Paul ainda ama Janet e, em uma das cenas mais tristes do filme, ele deixa as filhas em casa e conversa com ela. Sua imaginação nos leva a planos fechados, olhos marejados e uma bonita intimidade, no entanto, a realidade nos puxa para a habitual distância e uma fala seca.

Os sonhos e pesadelos passaram e o protagonista decide lançar um livro sobre o ocorrido. O fato da editora reduzir drasticamente o número de páginas e mudar o título para um que “funcione melhor para o público” sintetiza perfeitamente o mundo em que habitamos. Nem sempre escolhemos o que somos, a sociedade atual impõe papéis e versões.

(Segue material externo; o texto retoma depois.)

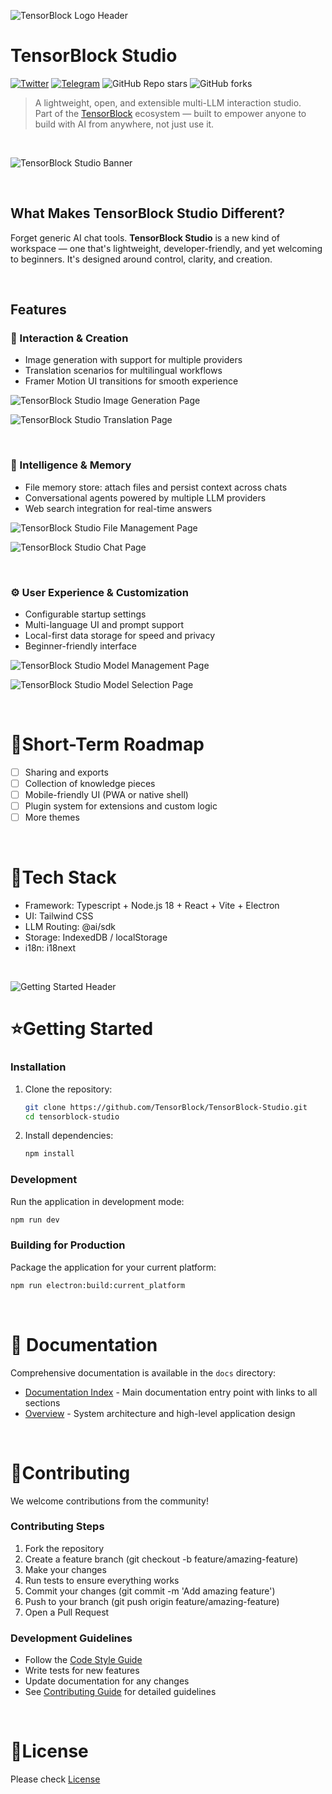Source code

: ![TensorBlock Logo Header](https://github.com/user-attachments/assets/05d37936-3cd3-4b26-af27-07f0d1d06f22)

# TensorBlock Studio

[![Twitter](https://img.shields.io/twitter/follow/tensorblock_aoi?style=social)](https://twitter.com/tensorblock_aoi)
[![Telegram](https://img.shields.io/badge/Telegram-Group-blue?logo=telegram)](https://t.me/TensorBlock)
![GitHub Repo stars](https://img.shields.io/github/stars/TensorBlock/TensorBlock-Studio)
![GitHub forks](https://img.shields.io/github/forks/TensorBlock/TensorBlock-Studio)

> A lightweight, open, and extensible multi-LLM interaction studio.  
> Part of the [TensorBlock](https://tensorblock.co) ecosystem — built to empower anyone to build with AI from anywhere, not just use it.

<br>

![TensorBlock Studio Banner](https://github.com/user-attachments/assets/07742418-21e4-41b2-bb61-21ffc158b202)

<br>

## What Makes TensorBlock Studio Different?

Forget generic AI chat tools. **TensorBlock Studio** is a new kind of workspace — one that's lightweight, developer-friendly, and yet welcoming to beginners. It's designed around control, clarity, and creation.

<br>

## Features

### 🎨 Interaction & Creation
- Image generation with support for multiple providers  
- Translation scenarios for multilingual workflows  
- Framer Motion UI transitions for smooth experience

![TensorBlock Studio Image Generation Page](https://github.com/user-attachments/assets/24ec4f29-a3b2-41cc-b9d7-0467f5e470ef)

![TensorBlock Studio Translation Page](https://github.com/user-attachments/assets/9f5b6a9f-d6dc-4082-a990-4988ce31c14c)



<br>

### 🧠 Intelligence & Memory
- File memory store: attach files and persist context across chats  
- Conversational agents powered by multiple LLM providers  
- Web search integration for real-time answers

![TensorBlock Studio File Management Page](https://github.com/user-attachments/assets/e4183ae9-b4e1-466e-83ce-de0c5ef1535f)

![TensorBlock Studio Chat Page](https://github.com/user-attachments/assets/ae7f338b-f997-4594-b393-b5e6cb460ef9)

<br>

### ⚙️ User Experience & Customization
- Configurable startup settings  
- Multi-language UI and prompt support  
- Local-first data storage for speed and privacy  
- Beginner-friendly interface  

![TensorBlock Studio Model Management Page](https://github.com/user-attachments/assets/d5fdf982-c22c-4655-92d0-506cf1faadee)

![TensorBlock Studio Model Selection Page](https://github.com/user-attachments/assets/4a3e9e07-e09a-41c1-8941-7fa5b59f4342)

<br>

# 🎯Short-Term Roadmap

- [ ] Sharing and exports
- [ ] Collection of knowledge pieces
- [ ] Mobile-friendly UI (PWA or native shell)
- [ ] Plugin system for extensions and custom logic
- [ ] More themes

<br>

# 🔩Tech Stack

- Framework: Typescript + Node.js 18 + React + Vite + Electron
- UI: Tailwind CSS
- LLM Routing: @ai/sdk
- Storage: IndexedDB / localStorage
- i18n: i18next

<br>

![Getting Started Header](https://github.com/user-attachments/assets/4976e502-9e89-45c4-bb9c-fa9453a76bb0)

# ⭐Getting Started

### Installation

1. Clone the repository:
   ```bash
   git clone https://github.com/TensorBlock/TensorBlock-Studio.git
   cd tensorblock-studio
   ```

2. Install dependencies:
   ```bash
   npm install
   ```

### Development

Run the application in development mode:

```bash
npm run dev
```

### Building for Production

Package the application for your current platform:

```bash
npm run electron:build:current_platform
```

<br>

# 📄 Documentation

Comprehensive documentation is available in the `docs` directory:

- [Documentation Index](docs/docs_index.md) - Main documentation entry point with links to all sections
- [Overview](docs/overview.md) - System architecture and high-level application design

<br>

# 🤝Contributing

We welcome contributions from the community!

### Contributing Steps
1. Fork the repository
2. Create a feature branch (git checkout -b feature/amazing-feature)
3. Make your changes
4. Run tests to ensure everything works
5. Commit your changes (git commit -m 'Add amazing feature')
6. Push to your branch (git push origin feature/amazing-feature)
7. Open a Pull Request

### Development Guidelines
- Follow the [Code Style Guide](docs/CODE_STYLE_GUIDE.md)
- Write tests for new features
- Update documentation for any changes
- See [Contributing Guide](docs/CONTRIBUTING.md) for detailed guidelines

<br>

# 📄License

Please check [License](LICENSE)
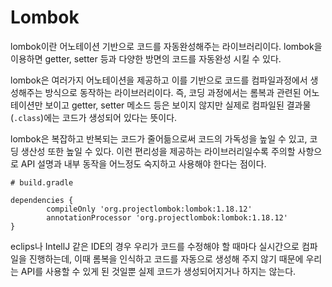# Lombok



lombok이란 어노테이션 기반으로 코드를 자동완성해주는 라이브러리이다. lombok을 이용하면 getter, setter 등과 다양한 방면의 코드를 자동완성 시킬 수 있다.



lombok은 여러가지 어노테이션을 제공하고 이를 기반으로 코드를 컴파일과정에서 생성해주는 방식으로 동작하는 라이브러리이다. 즉, 코딩 과정에서는 롬복과 관련된 어노테이션만 보이고 getter, setter 메소드 등은 보이지 않지만 실제로 컴파일된 결과물(`.class`)에는 코드가 생성되어 있다는 뜻이다.



lombok은 복잡하고 반복되는 코드가 줄어듦으로써 코드의 가독성을 높일 수 있고, 코딩 생산성 또한 높일 수 있다.  이런 편리성을 제공하는 라이브러리일수록 주의할 사항으로 API 설명과 내부 동작을 어느정도 숙지하고 사용해야 한다는 점이다.



```
# build.gradle

dependencies {
        compileOnly 'org.projectlombok:lombok:1.18.12'
        annotationProcessor 'org.projectlombok:lombok:1.18.12'
}
```



eclips나 IntellJ 같은 IDE의 경우 우리가 코드를 수정해야 할 때마다 실시간으로 컴파일을 진행하는데, 이때 롬복을 인식하고 코드를 자동으로 생성해 주지 않기 때문에 우리는 API를 사용할 수 있게 된 것일뿐 실제 코드가 생성되어지거나 하지는 않는다.

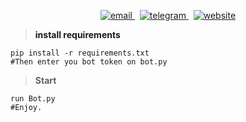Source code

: <p align="center">
<p/>
<p align="center">
  <a href="mailto:yazanemails@gmail.com">
     <img  src="https://img.shields.io/badge/email-red?style=for-the-badge&logo=gmail&logoColor=white" alt="email">
  <a/>&nbsp;
  <a href="https://t.me/CodeLeak">
     <img  src="https://img.shields.io/badge/telegram-red?style=for-the-badge&logo=telegram&logoColor=white" alt="telegram">
  <a/>&nbsp;
  <a href="https://apis.red">
     <img  src="https://img.shields.io/badge/apis-red?style=for-the-badge&logo=web&logoColor=white" alt="website">
  <a/>
<p/>


> **install requirements**
```
pip install -r requirements.txt
#Then enter you bot token on bot.py
```  
> **Start**
```
run Bot.py
#Enjoy.
```  
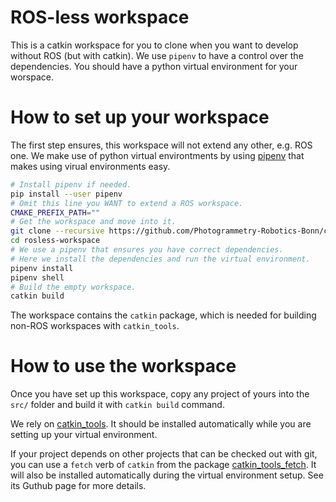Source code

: # ROS-less workspace #
This is a catkin workspace for you to clone when you want to develop without
ROS (but with catkin). We use `pipenv` to have a control over the dependencies.
You should have a python virtual environment for your worspace.

# How to set up your workspace #
The first step ensures, this workspace will not extend any other, e.g. ROS one.
We make use of python virtual environtments by using
[pipenv](https://github.com/pypa/pipenv) that makes using virual environments
easy.

```bash
# Install pipenv if needed.
pip install --user pipenv 
# Omit this line you WANT to extend a ROS workspace.
CMAKE_PREFIX_PATH=""
# Get the workspace and move into it.  
git clone --recursive https://github.com/Photogrammetry-Robotics-Bonn/catkin_tools_fetch.git
cd rosless-workspace
# We use a pipenv that ensures you have correct dependencies.
# Here we install the dependencies and run the virtual environment.
pipenv install
pipenv shell
# Build the empty workspace.
catkin build 
```

The workspace contains the `catkin` package, which is needed for building
non-ROS workspaces with `catkin_tools`.

# How to use the workspace #
Once you have set up this workspace, copy any project of yours into the `src/`
folder and build it with `catkin build` command. 

We rely on
[catkin_tools](https://catkin-tools.readthedocs.io/en/latest/installing.html). It should be installed automatically while you are setting up your virtual environment.

If your project depends on other projects that can be checked out with git, you
can use a `fetch` verb of `catkin` from the package
[catkin_tools_fetch][fetch-github]. It will also be installed automatically
during the virtual environment setup. See its Guthub page for more details.

[fetch-github]: https://github.com/Photogrammetry-Robotics-Bonn/catkin_tools_fetch
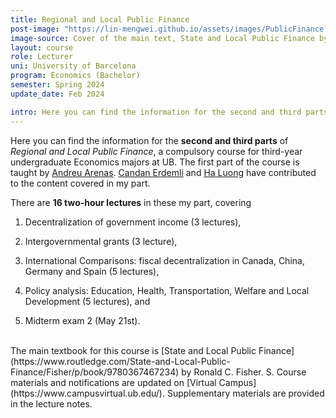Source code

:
 ```yaml
---
title: Regional and Local Public Finance
post-image: "https://lin-mengwei.github.io/assets/images/PublicFinance.png"
image-source: Cover of the main text, State and Local Public Finance by Ronald Fisher. 
layout: course
role: Lecturer
uni: University of Barcelona
program: Economics (Bachelor)
semester: Spring 2024
update_date: Feb 2024

intro: Here you can find the information for the second and third parts (the decentralization of expenditure, application and policy analyses) of <b>Regional and Local Public Finance</b> taught in Spring, 2024.
---
```



Here you can find the information for the <b>second and third parts</b> of *Regional and Local Public Finance*, a compulsory course for third-year undergraduate Economics majors at UB. The first part of the course is taught by [Andreu Arenas](https://sites.google.com/site/andreuarenasweb/home). [Candan Erdemli](https://candanerdemli.com/) and [Ha Luong](https://haluong.weebly.com/) have contributed to the content covered in my part.

There are **16 two-hour lectures** in these my part, covering 

1. Decentralization of government income (3 lectures), 

2. Intergovernmental grants (3 lecture), 

3. International Comparisons: fiscal decentralization in Canada, China, Germany and Spain (5 lectures),

4. Policy analysis: Education, Health, Transportation, Welfare and Local Development (5 lectures), and

5. Midterm exam 2 (May 21st).


<br>
The main textbook for this course is [State and Local Public Finance](https://www.routledge.com/State-and-Local-Public-Finance/Fisher/p/book/9780367467234) by Ronald C. Fisher. S. Course materials and notifications are updated on [Virtual Campus](https://www.campusvirtual.ub.edu/). Supplementary materials are provided in the lecture notes.
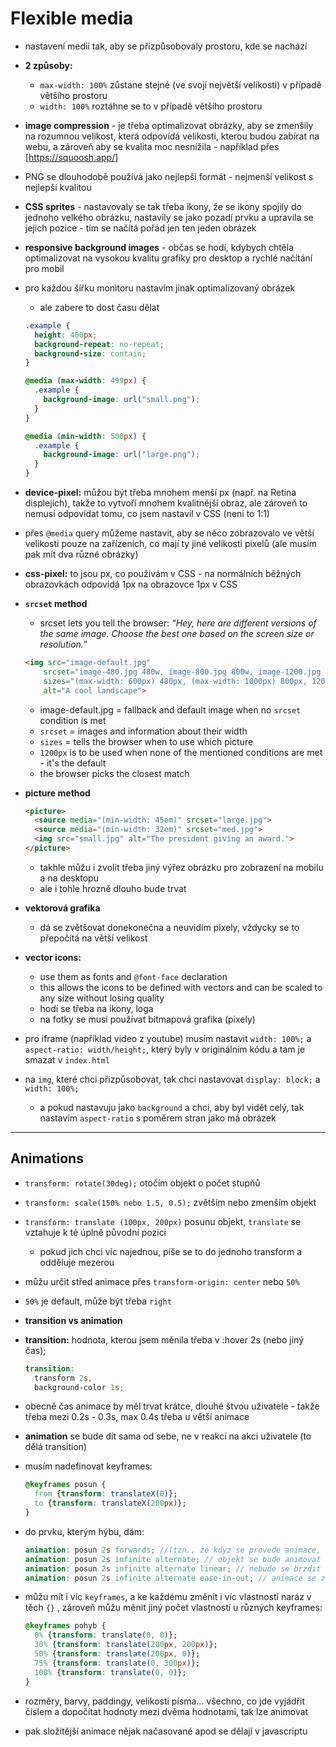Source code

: # Flexible media

* nastavení medií tak, aby se přizpůsobovaly prostoru, kde se nachází
* **2 způsoby:**
  * `max-width: 100%` zůstane stejné (ve svojí největší velikosti) v případě většího prostoru
  * `width: 100%` roztáhne se to v případě většího prostoru

* **image compression** - je třeba optimalizovat obrázky, aby se zmenšily na rozumnou velikost, která odpovídá velikosti, kterou budou zabírat na webu, a zároveň aby se kvalita moc nesnížila - například přes [https://squoosh.app/]

* PNG se dlouhodobě používá jako nejlepší formát - nejmenší velikost s nejlepší kvalitou

* **CSS sprites** - nastavovaly se tak třeba ikony, že se ikony spojily do jednoho velkého obrázku, nastavily se jako pozadí prvku a upravila se jejich pozice - tím se načítá pořád jen ten jeden obrázek

* **responsive background images** - občas se hodí, kdybych chtěla optimalizovat na vysokou kvalitu grafiky pro desktop a rychlé načítání pro mobil
* pro každou šířku monitoru nastavím jinak optimalizovaný obrázek
  * ale zabere to dost času dělat
  ``` scss
  .example {
    height: 400px;
    background-repeat: no-repeat;
    background-size: contain;
  }
  
  @media (max-width: 499px) {
    .example {
      background-image: url("small.png");
    }
  }
  
  @media (min-width: 500px) {
    .example {
      background-image: url("large.png");
    }
  }
  ```

* **device-pixel:** můžou být třeba mnohem menší px (např. na Retina displejích), takže to vytvoří mnohem kvalitnější obraz, ale zároveň to nemusí odpovídat tomu, co jsem nastavil v CSS (není to 1:1)
* přes `@media` query můžeme nastavit, aby se něco zobrazovalo ve větší velikosti pouze na zařízeních, co mají ty jiné velikosti pixelů (ale musím pak mít dva různé obrázky)

* **css-pixel:** to jsou px, co používám v CSS - na normálních běžných obrazovkách odpovídá 1px na obrazovce 1px v CSS

* **`srcset` method**
  * srcset lets you tell the browser: *“Hey, here are different versions of the same image. Choose the best one based on the screen size or resolution.”*
  ``` html
  <img src="image-default.jpg" 
      srcset="image-480.jpg 480w, image-800.jpg 800w, image-1200.jpg 1200w"
      sizes="(max-width: 600px) 480px, (max-width: 1000px) 800px, 1200px"
      alt="A cool landscape">
  ```
  * image-default.jpg = fallback and default image when no `srcset` condition is met
  * `srcset` = images and information about their width
  * `sizes` = tells the browser when to use which picture
  * `1200px` is to be used when none of the mentioned conditions are met - it's the default
  * the browser picks the closest match

* **picture method**
  ``` html
  <picture>
    <source media="(min-width: 45em)" srcset="large.jpg">
    <source media="(min-width: 32em)" srcset="med.jpg">
    <img src="small.jpg" alt="The president giving an award.">
  </picture>
  ```
  * takhle můžu i zvolit třeba jiný výřez obrázku pro zobrazení na mobilu a na desktopu
  * ale i tohle hrozně dlouho bude trvat

* **vektorová grafika**
  * dá se zvětšovat donekonečna a neuvidím pixely, vždycky se to přepočítá na větší velikost

* **vector icons:**
  * use them as fonts and `@font-face` declaration
  * this allows the icons to be defined with vectors and can be scaled to any size without losing quality
  * hodí se třeba na ikony, loga
  * na fotky se musí používat bitmapová grafika (pixely)

* pro iframe (například video z youtube) musím nastavit `width: 100%;` a `aspect-ratio: width/height;`, který byly v originálním kódu a tam je smazat v `index.html`
* na `img`, které chci přizpůsobovat, tak chci nastavovat `display: block;` a `width: 100%;`
  * a pokud nastavuju jako `background` a chci, aby byl vidět celý, tak nastavím `aspect-ratio` s poměrem stran jako má obrázek

___

## Animations

* `transform: rotate(30deg);` otočím objekt o počet stupňů
* `transform: scale(150% nebo 1.5, 0.5);` zvětším nebo zmenším objekt
* `transform: translate (100px, 200px)` posunu objekt, `translate` se vztahuje k té úplně původní pozici
  * pokud jich chci víc najednou, píše se to do jednoho transform a odděluje mezerou

* můžu určit střed animace přes `transform-origin: center` nebo `50%`
* `50%` je default, může být třeba `right`

* **transition vs animation**
* **transition:** hodnota, kterou jsem měnila třeba v :hover 2s (nebo jiný čas);

  ```scss
  transition: 
    transform 2s,
    background-color 1s;
  ```

* obecně čas animace by měl trvat krátce, dlouhé štvou uživatele - takže třeba mezi 0.2s - 0.3s, max 0.4s třeba u větší animace

* **animation** se bude dít sama od sebe, ne v reakci na akci uživatele (to dělá transition)
* musím nadefinovat keyframes:
  ```scss
  @keyframes posun {
    from {transform: translateX(0)};
    to {transform: translateX(200px)};
  }
  ```
* do prvku, kterým hýbu, dám:
  ``` scss
  animation: posun 2s forwards; //(tzn., ze kdyz se provede animace, zustane objekt na miste, kam dosel tou animaci - jinak se to vrati zpatky napuvodni pozici)
  animation: posun 2s infinite alternate; // objekt se bude animovat tam a zpátky donekonečna
  animation: posun 2s infinite alternate linear; // nebude se brzdit na konci animace
  animation: posun 2s infinite alternate ease-in-out; // animace se zbrzdí na konci i na začátku
  ```
* můžu mít i víc `keyframes`, a ke každému změnit i víc vlastností naráz v těch `{}` , zároveň můžu měnit jiný počet vlastností u různých keyframes:
  ``` scss
  @keyframes pohyb {
    0% {transform: translate(0, 0)};
    30% {transform: translate(200px, 200px)};
    50% {transform: translate(200px, 0)};
    75% {transform: translate(0, 300px)};
    100% {transform: translate(0, 0)};
  }
  ```
* rozměry, barvy, paddingy, velikosti písma... všechno, co jde vyjádřit číslem a dopočítat hodnoty mezi dvěma hodnotami, tak lze animovat

* pak složitější animace nějak načasované apod se dělají v javascriptu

Paul termina sozinho, obrigado a relembrar um período aterrador. Borgli conclui a obra com uma sequência imensamente bela, tocante e melancólica. O uso da câmera lenta é preciso, confere uma aura mágica ao “reencontro”. A existência ordinária e comum não era assim tão ruim…

Nicolas Cage oferece uma performance maravilhosa, equilibrando, perfeitamente, comicidade e drama. Suas reações e sutis inclinações vocais são geniais.

“Dream Scenario” é um projeto ambicioso e fascinante. Sem dúvida, um dos melhores filmes lançados nessa década.